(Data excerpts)
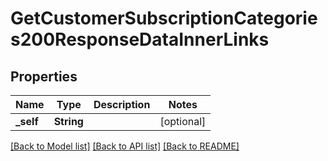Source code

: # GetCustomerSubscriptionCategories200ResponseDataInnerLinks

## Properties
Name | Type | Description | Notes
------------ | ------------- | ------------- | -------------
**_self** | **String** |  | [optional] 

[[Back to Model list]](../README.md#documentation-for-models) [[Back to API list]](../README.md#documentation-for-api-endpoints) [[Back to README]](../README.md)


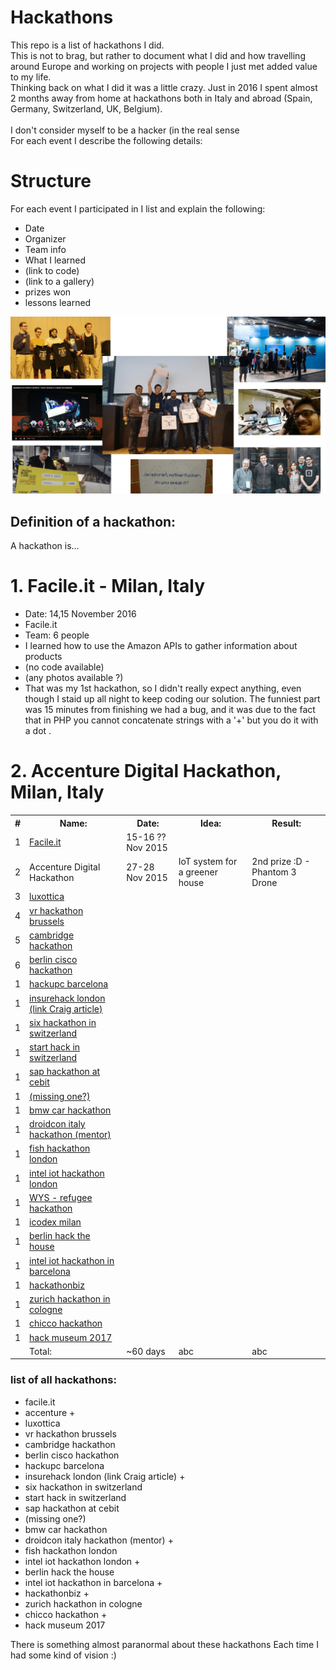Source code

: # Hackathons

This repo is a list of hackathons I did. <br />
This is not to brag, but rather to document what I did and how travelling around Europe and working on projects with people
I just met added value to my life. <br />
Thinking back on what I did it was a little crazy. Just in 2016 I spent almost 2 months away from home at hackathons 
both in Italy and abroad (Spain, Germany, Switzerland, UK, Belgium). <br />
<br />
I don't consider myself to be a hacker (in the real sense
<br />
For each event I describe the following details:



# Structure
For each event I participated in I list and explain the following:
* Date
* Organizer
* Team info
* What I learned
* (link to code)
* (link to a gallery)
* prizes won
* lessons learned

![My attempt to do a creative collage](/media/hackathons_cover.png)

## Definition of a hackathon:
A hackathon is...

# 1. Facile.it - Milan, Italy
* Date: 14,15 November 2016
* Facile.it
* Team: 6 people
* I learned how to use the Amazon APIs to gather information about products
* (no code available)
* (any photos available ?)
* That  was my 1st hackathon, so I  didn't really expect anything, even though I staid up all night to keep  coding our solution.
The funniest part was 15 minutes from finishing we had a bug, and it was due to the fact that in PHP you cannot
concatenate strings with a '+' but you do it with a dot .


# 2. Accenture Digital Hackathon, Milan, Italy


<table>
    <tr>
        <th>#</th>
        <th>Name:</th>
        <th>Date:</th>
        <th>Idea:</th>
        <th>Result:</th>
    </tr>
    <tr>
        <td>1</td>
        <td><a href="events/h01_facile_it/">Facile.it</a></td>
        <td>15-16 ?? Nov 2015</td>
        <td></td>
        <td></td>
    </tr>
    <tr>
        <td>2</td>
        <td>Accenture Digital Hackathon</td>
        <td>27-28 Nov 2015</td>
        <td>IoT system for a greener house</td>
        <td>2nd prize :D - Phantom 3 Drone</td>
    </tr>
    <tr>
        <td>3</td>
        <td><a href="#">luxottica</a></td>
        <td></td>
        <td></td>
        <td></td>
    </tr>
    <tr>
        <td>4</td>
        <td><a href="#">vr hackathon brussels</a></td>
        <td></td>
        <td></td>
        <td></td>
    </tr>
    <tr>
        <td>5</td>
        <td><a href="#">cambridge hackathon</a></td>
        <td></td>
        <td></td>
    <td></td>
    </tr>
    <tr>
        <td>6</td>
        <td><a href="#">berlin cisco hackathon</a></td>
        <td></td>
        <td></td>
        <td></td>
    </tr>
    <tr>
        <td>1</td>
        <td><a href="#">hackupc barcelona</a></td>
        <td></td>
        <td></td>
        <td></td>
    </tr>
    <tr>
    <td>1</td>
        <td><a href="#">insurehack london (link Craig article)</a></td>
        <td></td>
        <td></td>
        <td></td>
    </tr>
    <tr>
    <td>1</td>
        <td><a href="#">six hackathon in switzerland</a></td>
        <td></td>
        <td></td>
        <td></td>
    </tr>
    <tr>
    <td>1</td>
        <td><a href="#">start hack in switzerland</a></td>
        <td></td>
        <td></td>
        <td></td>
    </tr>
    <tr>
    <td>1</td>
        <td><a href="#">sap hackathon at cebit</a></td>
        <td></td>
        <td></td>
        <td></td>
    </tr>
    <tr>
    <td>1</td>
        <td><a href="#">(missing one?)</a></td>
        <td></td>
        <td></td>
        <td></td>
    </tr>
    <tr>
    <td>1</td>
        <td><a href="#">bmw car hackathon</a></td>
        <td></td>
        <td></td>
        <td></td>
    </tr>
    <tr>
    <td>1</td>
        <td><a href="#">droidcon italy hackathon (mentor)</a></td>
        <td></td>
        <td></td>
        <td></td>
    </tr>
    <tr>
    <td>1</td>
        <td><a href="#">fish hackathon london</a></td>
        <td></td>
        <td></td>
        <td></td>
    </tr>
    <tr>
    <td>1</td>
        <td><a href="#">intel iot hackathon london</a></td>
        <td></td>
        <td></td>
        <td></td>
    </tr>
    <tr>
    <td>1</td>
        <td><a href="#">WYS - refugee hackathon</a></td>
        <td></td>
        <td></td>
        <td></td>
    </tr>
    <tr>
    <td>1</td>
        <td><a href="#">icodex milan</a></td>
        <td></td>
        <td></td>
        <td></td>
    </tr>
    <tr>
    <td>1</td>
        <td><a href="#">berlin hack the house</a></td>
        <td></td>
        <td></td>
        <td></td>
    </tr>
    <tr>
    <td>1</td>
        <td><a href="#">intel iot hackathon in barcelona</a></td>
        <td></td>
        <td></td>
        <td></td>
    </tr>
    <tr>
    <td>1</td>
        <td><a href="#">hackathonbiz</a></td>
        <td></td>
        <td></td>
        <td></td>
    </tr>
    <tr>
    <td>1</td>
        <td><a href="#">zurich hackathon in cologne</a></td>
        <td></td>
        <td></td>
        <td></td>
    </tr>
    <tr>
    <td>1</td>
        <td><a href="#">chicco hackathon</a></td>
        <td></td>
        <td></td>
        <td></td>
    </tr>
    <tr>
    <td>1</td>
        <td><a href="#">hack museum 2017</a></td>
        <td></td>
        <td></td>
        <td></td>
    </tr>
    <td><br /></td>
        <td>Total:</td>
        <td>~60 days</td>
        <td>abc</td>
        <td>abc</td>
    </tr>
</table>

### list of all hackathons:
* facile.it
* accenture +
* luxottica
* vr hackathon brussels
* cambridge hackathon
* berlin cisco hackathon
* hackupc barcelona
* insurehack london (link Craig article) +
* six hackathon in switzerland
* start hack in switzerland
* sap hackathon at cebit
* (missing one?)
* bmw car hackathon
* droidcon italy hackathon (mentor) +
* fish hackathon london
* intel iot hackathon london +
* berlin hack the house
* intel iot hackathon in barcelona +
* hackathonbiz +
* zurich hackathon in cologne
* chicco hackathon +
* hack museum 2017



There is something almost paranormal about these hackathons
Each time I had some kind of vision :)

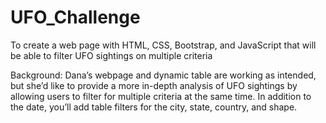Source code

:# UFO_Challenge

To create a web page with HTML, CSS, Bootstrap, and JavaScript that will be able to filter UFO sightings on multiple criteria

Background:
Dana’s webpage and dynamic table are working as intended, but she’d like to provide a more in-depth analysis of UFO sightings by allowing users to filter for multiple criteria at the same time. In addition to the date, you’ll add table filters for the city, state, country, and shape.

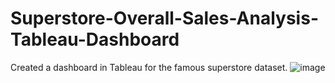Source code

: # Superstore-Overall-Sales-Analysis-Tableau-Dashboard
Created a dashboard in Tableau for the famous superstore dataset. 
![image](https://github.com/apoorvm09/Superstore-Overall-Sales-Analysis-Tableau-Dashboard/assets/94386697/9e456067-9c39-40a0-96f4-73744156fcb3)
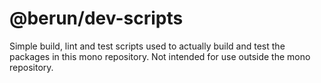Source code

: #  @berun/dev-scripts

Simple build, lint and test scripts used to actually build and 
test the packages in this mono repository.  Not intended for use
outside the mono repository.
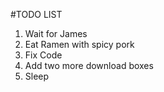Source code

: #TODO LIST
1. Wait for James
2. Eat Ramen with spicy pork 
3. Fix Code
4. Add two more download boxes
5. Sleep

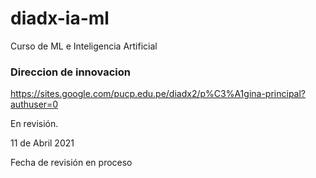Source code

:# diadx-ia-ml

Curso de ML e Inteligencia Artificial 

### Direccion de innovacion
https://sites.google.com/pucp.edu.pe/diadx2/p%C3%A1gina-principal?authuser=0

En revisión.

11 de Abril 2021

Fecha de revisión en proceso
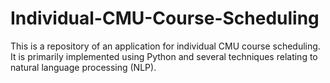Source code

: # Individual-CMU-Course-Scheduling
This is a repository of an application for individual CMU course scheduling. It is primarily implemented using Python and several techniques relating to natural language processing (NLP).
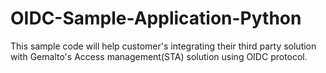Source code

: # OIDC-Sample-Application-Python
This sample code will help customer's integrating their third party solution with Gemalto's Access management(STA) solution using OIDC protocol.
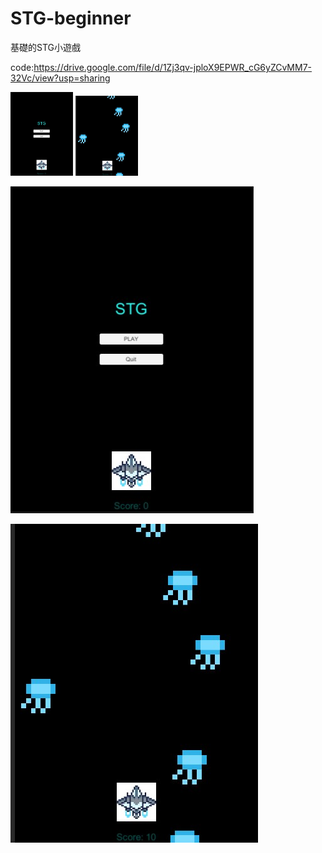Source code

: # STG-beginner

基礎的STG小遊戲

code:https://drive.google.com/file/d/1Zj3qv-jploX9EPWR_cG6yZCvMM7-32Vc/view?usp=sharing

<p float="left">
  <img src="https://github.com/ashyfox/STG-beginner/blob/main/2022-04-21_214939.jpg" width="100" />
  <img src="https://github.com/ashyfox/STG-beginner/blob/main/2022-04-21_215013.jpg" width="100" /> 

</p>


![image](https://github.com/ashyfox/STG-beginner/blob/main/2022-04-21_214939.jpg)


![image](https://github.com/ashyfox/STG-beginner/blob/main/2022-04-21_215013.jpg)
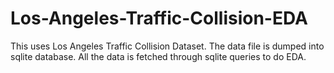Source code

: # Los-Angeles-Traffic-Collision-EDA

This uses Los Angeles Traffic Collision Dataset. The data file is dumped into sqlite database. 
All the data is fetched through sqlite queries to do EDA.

● **AIM OF THE EXERCISE**:
Return only the lines running from the top of the data to the line that holds "I just met added value to my life. <br />". Include both of those lines, but skip the pictures.

● **TASK OUTPUT**:
Source code

: # GetCustomerSubscriptionCategories200ResponseDataInnerLinks

## Properties
Name | Type | Description | Notes
------------ | ------------- | ------------- | -------------
**_self** | **String** |  | [optional] 

[[Back to Model list]](../README.md#documentation-for-models) [[Back to API list]](../README.md#documentation-for-api-endpoints) [[Back to README]](../README.md)


Source code

: # Hackathons

This repo is a list of hackathons I did. <br />
This is not to brag, but rather to document what I did and how travelling around Europe and working on projects with people
I just met added value to my life. <br />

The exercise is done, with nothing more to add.